Jack Donnelly was born in Portland, Oregon in 2001 but after a few years he moved with his family to Bloomington, Indiana where he grew up. As a twin, Jack always tried to be independent of his twin sister and become his own person, developing interests personal to him; the most prominent being his interest in art. Jack started with an interest in realism, drawing graphite portraits as detailed and true-to-life as possible, even selling pieces to friends at school for extra practice.

With an emotional drive, Jack let his heart lead his work, taking on darker topics like death and mental illness. Jack would surround himself with as many types of art as he could, taking an avid interest in researching musical art as well as designing and thrifting clothing. Jack drew inspiration from many movements and periods including, the postmodern movement, the surrealist period, the cubist style, and the neo-expressionist movement where he found great inspiration from Jean Michel Basquiat.

Jack excelled in the use of digital applications like photoshop and became the top graphic art student in his high school.
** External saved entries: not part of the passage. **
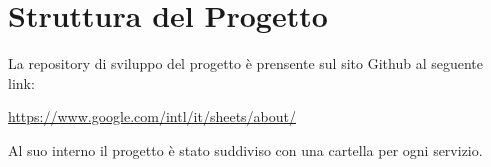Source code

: \chapter{Struttura del Progetto}
La repository di sviluppo del progetto è prensente sul sito Github al seguente link:
\begin{center}
	\url{https://www.google.com/intl/it/sheets/about/}
\end{center}
Al suo interno il progetto è stato suddiviso con una cartella per ogni servizio.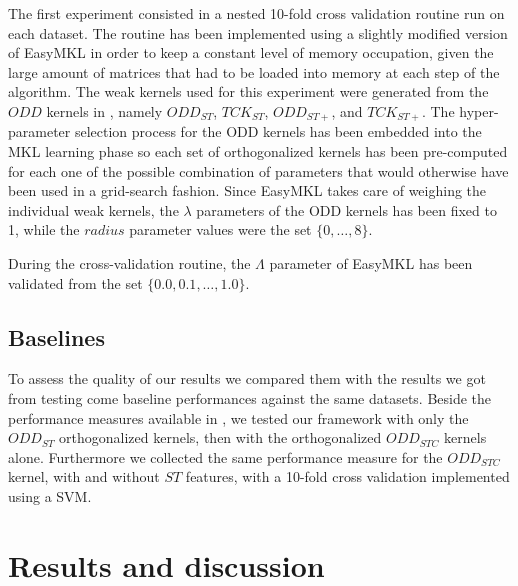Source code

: The first experiment consisted in a nested 10-fold cross validation routine run
on each dataset.
The routine has been implemented using a slightly modified version of EasyMKL
\cite{easymkl} in order to keep a constant level of memory occupation,
given the large amount of matrices that had to be loaded into memory at each
step of the algorithm.
The weak kernels used for this experiment were generated from the $ODD$ kernels
in \cite{rtesselli}, namely $ODD_{ST}$, $TCK_{ST}$, $ODD_{ST+}$, and $TCK_{ST+}$.
The hyper-parameter selection process for the ODD kernels has been embedded
into the MKL learning phase so each set of orthogonalized kernels has been
pre-computed for each one of the possible combination of parameters that would
otherwise have been used in a grid-search fashion.
Since EasyMKL takes care of weighing the individual weak kernels, the $\lambda$
parameters of the ODD kernels has been fixed to 1, while the $radius$ parameter
values were the set $\{0,\dots,8\}$.

During the cross-validation routine, the $\Lambda$ parameter of EasyMKL has been
validated from the set $\{0.0, 0.1,\dots,1.0\}$.

\subsection{Baselines}
To assess the quality of our results we compared them with the results we got
from testing come baseline performances against the same datasets.
Beside the performance measures available in \cite{gmkl}, we tested our framework
with only the $ODD_{ST}$ orthogonalized kernels, then with the orthogonalized
$ODD_{STC}$ kernels alone.
Furthermore we collected the same performance measure for the $ODD_{STC}$ kernel,
with and without $ST$ features, with a 10-fold cross validation implemented
using a SVM.


\section{Results and discussion}
\label{subsec:results}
This graphic art has become Jack’s primary medium.

“I have always been interested in how when you construct a figure it is considered art but at some point, you are imitating life. I think that everything is art, but I like to mix realism with more abstract styles to express the complexity of our world. This mixing of styles is my way of commenting on how fascinating it is that we have so many ways of expressing the same idea. I could draw a detailed figure of a man; blending shadows and highlights, measuring every precise angle, or I could carefully combine colors and circles and curved lines, with seemingly no meaning on their own, to create the figure of a man so the same. I have fun using both tactics, like painting while wearing mis-matched glasses; the right lens a piece of broken, orange-tinted glass from a bottle, the left lens a clear, clean-cut piece of glass from a microscope.”